Problem requirements: Look through the entries below. Say how many lines include "various", with nothing added.

Data shown:

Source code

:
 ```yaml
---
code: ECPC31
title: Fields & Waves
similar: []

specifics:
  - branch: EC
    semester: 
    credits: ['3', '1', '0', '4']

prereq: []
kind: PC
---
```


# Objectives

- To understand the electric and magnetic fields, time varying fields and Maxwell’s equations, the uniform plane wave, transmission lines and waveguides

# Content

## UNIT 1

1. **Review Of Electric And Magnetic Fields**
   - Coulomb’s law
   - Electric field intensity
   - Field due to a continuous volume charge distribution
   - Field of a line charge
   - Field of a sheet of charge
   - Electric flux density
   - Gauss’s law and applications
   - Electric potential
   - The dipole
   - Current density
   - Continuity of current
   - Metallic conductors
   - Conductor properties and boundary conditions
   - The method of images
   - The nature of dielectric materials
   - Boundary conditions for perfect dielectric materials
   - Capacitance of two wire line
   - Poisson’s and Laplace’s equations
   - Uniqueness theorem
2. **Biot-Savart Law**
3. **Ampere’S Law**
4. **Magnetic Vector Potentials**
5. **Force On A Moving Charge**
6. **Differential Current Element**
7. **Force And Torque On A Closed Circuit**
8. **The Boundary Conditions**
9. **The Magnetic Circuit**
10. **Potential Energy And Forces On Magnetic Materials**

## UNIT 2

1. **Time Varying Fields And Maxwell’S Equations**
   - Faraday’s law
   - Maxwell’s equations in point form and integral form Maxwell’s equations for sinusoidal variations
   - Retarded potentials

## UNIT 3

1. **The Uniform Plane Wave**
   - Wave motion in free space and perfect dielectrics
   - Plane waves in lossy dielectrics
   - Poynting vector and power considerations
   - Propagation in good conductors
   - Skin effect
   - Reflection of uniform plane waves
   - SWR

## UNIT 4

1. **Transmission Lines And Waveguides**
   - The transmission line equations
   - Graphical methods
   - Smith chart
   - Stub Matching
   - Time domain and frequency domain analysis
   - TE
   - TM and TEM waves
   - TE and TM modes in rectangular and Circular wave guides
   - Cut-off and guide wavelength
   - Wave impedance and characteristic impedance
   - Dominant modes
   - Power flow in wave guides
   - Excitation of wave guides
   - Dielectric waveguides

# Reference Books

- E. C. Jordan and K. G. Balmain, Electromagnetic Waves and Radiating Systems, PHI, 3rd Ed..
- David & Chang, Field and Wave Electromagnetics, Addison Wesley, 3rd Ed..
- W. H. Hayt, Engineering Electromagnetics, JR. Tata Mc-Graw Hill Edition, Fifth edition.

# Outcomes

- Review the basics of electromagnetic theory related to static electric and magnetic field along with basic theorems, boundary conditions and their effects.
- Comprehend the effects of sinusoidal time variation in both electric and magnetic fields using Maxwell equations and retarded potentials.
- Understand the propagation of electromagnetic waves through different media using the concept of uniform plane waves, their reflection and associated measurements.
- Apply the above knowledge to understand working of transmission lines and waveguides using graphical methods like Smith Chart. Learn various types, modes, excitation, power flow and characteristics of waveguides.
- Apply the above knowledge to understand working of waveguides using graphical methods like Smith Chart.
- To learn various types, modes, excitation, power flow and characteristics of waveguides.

Exercise response: 2